_BRIEF_
In the data that follows, count every line holding the string "queried" and give the count alone.
── EXERCISE DATA
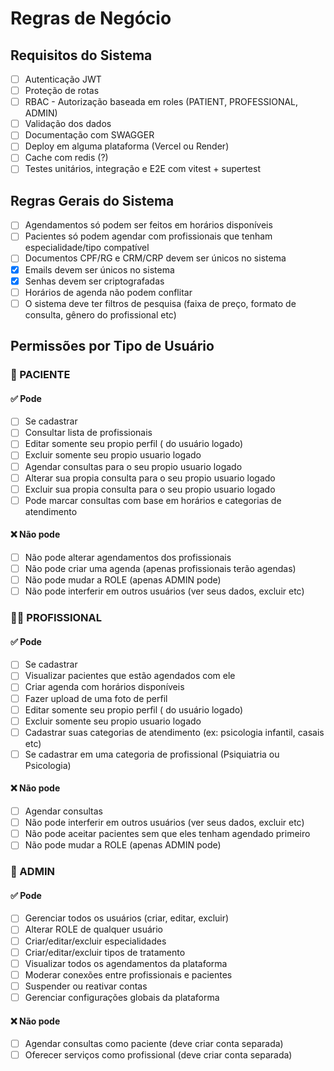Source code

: # Regras de Negócio

## Requisitos do Sistema

- [ ] Autenticação JWT
- [ ] Proteção de rotas
- [ ] RBAC - Autorização baseada em roles (PATIENT, PROFESSIONAL, ADMIN)
- [ ] Validação dos dados
- [ ] Documentação com SWAGGER
- [ ] Deploy em alguma plataforma (Vercel ou Render)
- [ ] Cache com redis (?)
- [ ] Testes unitários, integração e E2E com vitest + supertest

## Regras Gerais do Sistema

- [ ] Agendamentos só podem ser feitos em horários disponíveis
- [ ] Pacientes só podem agendar com profissionais que tenham especialidade/tipo compatível
- [ ] Documentos CPF/RG e CRM/CRP devem ser únicos no sistema
- [x] Emails devem ser únicos no sistema
- [x] Senhas devem ser criptografadas
- [ ] Horários de agenda não podem conflitar
- [ ] O sistema deve ter filtros de pesquisa (faixa de preço, formato de consulta, gênero do profissional etc)

## Permissões por Tipo de Usuário

### 👤 PACIENTE

#### ✅ Pode

- [ ] Se cadastrar
- [ ] Consultar lista de profissionais
- [ ] Editar somente seu propio perfil ( do usuário logado)
- [ ] Excluir somente seu propio usuario logado
- [ ] Agendar consultas para o seu propio usuario logado
- [ ] Alterar sua propia consulta para o seu propio usuario logado
- [ ] Excluir sua propia consulta para o seu propio usuario logado
- [ ] Pode marcar consultas com base em horários e categorias de atendimento

#### ❌ Não pode

- [ ] Não pode alterar agendamentos dos profissionais
- [ ] Não pode criar uma agenda (apenas profissionais terão agendas)
- [ ] Não pode mudar a ROLE (apenas ADMIN pode)
- [ ] Não pode interferir em outros usuários (ver seus dados, excluir etc)

### 👨‍⚕️ PROFISSIONAL

#### ✅ Pode

- [ ] Se cadastrar
- [ ] Visualizar pacientes que estão agendados com ele  
- [ ] Criar agenda com horários disponíveis
- [ ] Fazer upload de uma foto de perfil
- [ ] Editar somente seu propio perfil ( do usuário logado)
- [ ] Excluir somente seu propio usuario logado
- [ ] Cadastrar suas categorias de atendimento (ex: psicologia infantil, casais etc)
- [ ] Se cadastrar em uma categoria de profissional (Psiquiatria ou Psicologia)

#### ❌ Não pode

- [ ] Agendar consultas
- [ ] Não pode interferir em outros usuários (ver seus dados, excluir etc)
- [ ] Não pode aceitar pacientes sem que eles tenham agendado primeiro
- [ ] Não pode mudar a ROLE (apenas ADMIN pode)

### 👑 ADMIN

#### ✅ Pode

- [ ] Gerenciar todos os usuários (criar, editar, excluir)
- [ ] Alterar ROLE de qualquer usuário
- [ ] Criar/editar/excluir especialidades
- [ ] Criar/editar/excluir tipos de tratamento
- [ ] Visualizar todos os agendamentos da plataforma
- [ ] Moderar conexões entre profissionais e pacientes
- [ ] Suspender ou reativar contas
- [ ] Gerenciar configurações globais da plataforma

#### ❌ Não pode

- [ ] Agendar consultas como paciente (deve criar conta separada)
- [ ] Oferecer serviços como profissional (deve criar conta separada)
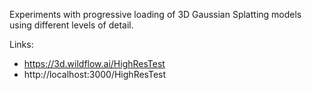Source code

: Experiments with progressive loading of 3D Gaussian Splatting models using different levels of detail.

Links:

- https://3d.wildflow.ai/HighResTest
- http://localhost:3000/HighResTest
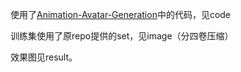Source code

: 使用了[Animation-Avatar-Generation](https://github.com/Unispac/Animation-Avatar-Generation)中的代码，见code

训练集使用了原repo提供的set，见image（分四卷压缩）

效果图见result。
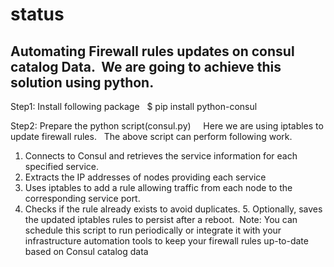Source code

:# status

## Automating Firewall rules updates on consul catalog Data.  We are going to achieve this solution using python.
Step1: Install following package   $ pip install python-consul

Step2: Prepare the python script(consul.py)     Here we are using iptables to update firewall rules.   The above script can perform following work.  
1. Connects to Consul and retrieves the service information for each specified service.
2. Extracts the IP addresses of nodes providing each service
3. Uses iptables to add a rule allowing traffic from each node to the corresponding service port.
4. Checks if the rule already exists to avoid duplicates. 5. Optionally, saves the updated iptables rules to persist after a reboot.  Note: You can schedule this script to run periodically or integrate it with your infrastructure automation tools to keep your firewall rules up-to-date based on Consul catalog data
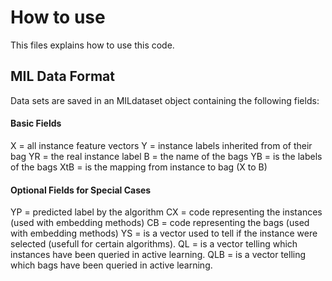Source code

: # How to use #

This files explains how to use this code.


## MIL Data Format ##
Data sets are saved in an MILdataset object containing the following fields:

#### Basic Fields ####
X = all instance feature vectors
Y = instance labels inherited from of their bag
YR = the real instance label
B = the name of the bags
YB = is the labels of the bags
XtB = is the mapping from instance to bag (X to B)

#### Optional Fields for Special Cases ####
YP = predicted label by the algorithm
CX = code representing the instances (used with embedding methods)
CB = code representing the bags (used with embedding methods)
YS = is a vector used to tell if the instance were selected (usefull for certain algorithms).
QL = is a vector telling which instances have been queried in active learning.
QLB = is a vector telling which bags have been queried in active learning.
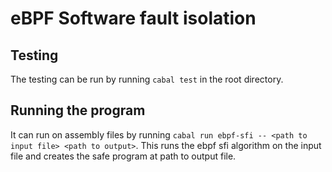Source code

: # eBPF Software fault isolation

## Testing

The testing can be run by running `cabal test` in the root directory.

## Running the program

It can run on assembly files by running `cabal run ebpf-sfi -- <path to input
file> <path to output>`. This runs the ebpf sfi algorithm on the input file and
creates the safe program at path to output file.
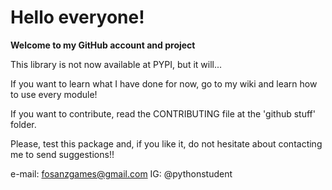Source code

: # **Hello everyone!**

**Welcome to my GitHub account and project**

This library is not now available at PYPI, but it will...

If you want to learn what I have done for now, go to my wiki and learn how to use every module!

If you want to contribute, read the CONTRIBUTING file at the 'github stuff' folder.

Please, test this package and, if you like it, do not hesitate about contacting me to send suggestions!!

e-mail: fosanzgames@gmail.com
IG: @pythonstudent
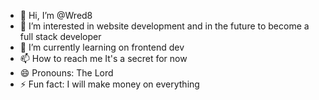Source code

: - 👋 Hi, I’m @Wred8
- 👀 I’m interested in website development and in the future to become a full stack developer
- 🌱 I’m currently learning on frontend dev
- 📫 How to reach me It's a secret for now
- 😄 Pronouns: The Lord
- ⚡ Fun fact: I will make money on everything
────
_ANSWER AREA_
2